Mr Varley said the police force have 100 vehicles across the country, making it quite a large fleet, but not everyone of them is in its new state.
“What I also know is that some of the vehicles are in poor conditions,” Mr Varley said.
He said they are looking at how many they need to replace and he is talking with government about the costs.
“If you think about 100 cars across the country and divide by the number of police, we have more than 1, 500 police in the country.

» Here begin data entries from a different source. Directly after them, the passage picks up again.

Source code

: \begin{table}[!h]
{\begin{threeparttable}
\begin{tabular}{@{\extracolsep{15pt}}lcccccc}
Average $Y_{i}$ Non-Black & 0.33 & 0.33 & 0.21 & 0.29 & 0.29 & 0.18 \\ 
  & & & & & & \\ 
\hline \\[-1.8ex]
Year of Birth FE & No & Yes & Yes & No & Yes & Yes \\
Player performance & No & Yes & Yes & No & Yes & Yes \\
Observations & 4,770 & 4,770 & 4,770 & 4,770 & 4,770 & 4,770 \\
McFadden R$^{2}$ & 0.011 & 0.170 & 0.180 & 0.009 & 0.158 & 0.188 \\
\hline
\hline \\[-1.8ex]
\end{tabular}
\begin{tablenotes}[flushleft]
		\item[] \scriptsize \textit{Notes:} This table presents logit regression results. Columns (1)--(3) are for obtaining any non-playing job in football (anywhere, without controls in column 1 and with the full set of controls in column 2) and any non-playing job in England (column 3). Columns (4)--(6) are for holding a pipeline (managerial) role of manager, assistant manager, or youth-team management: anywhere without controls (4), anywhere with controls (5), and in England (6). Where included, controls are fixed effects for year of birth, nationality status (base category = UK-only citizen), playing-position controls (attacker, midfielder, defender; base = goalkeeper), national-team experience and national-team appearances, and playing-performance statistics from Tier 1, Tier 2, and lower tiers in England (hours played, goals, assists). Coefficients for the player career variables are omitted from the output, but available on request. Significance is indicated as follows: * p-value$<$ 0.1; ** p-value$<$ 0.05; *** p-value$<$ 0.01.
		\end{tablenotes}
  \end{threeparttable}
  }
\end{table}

It is not an easy sign so we will do our best.
“But I want people to keep calling police stations and ask for support and we will do our very best to respond,” Mr Varley said.
The police commissioner said they are doing their best to make sure that vehicles are allocated to the front line stations.

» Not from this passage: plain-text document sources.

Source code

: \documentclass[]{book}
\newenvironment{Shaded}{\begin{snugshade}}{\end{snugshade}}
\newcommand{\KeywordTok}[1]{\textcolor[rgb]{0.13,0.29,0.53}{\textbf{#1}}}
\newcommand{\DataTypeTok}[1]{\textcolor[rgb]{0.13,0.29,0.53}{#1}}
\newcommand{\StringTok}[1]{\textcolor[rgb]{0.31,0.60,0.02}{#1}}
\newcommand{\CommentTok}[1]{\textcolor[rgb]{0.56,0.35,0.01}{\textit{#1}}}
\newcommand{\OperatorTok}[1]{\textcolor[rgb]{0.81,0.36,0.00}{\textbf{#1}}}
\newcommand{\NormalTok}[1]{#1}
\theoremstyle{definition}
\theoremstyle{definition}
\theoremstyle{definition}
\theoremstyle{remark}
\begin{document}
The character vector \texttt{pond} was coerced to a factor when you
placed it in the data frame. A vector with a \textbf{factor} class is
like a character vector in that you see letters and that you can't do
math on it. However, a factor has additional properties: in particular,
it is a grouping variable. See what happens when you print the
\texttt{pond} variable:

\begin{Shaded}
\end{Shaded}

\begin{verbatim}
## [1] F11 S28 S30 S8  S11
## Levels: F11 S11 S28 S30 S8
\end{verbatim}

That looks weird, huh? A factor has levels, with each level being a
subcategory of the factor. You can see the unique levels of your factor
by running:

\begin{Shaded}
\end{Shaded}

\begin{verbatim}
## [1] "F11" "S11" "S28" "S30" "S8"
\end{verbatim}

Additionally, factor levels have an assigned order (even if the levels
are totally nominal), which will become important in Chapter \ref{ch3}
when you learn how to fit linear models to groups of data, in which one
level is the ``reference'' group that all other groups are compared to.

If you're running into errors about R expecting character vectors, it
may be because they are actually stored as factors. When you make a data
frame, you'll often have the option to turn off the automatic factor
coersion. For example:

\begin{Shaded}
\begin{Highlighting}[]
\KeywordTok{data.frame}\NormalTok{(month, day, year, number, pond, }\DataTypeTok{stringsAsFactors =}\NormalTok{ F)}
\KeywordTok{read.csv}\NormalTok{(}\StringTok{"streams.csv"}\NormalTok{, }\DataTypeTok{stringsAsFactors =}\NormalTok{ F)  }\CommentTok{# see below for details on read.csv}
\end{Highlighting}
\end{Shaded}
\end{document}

Mr Varley said, he had issued a lot of instructions to the officers to make sure they have vehicles out on the road ready to response to jobs.
“In my view, the absence of a vehicle to respond to a crime report is not a satisfactory answer.
“We continue to work with our Provincial Police Commanders and our senior officers to make sure we are doing our best and have the vehicles where we need them.”
He however added that things have changed over the recent years and officers should be doing patrols when they can.
“Times have changed over the years and it was not as easy as policing once it was.
“We deal with many dozens of reports per day across Honiara and our officers have to cover a vast distance of the city.
“As you know, this is a big city with big populations.
“If we had to walk everywhere, we would not be able to move around very fast and so vehicles are very important and times have changed, police need to move around in vehicles to do their job as well as on foot.
“I think the RSIPF does have a problem with how many vehicles we have and maintenance of those vehicles.”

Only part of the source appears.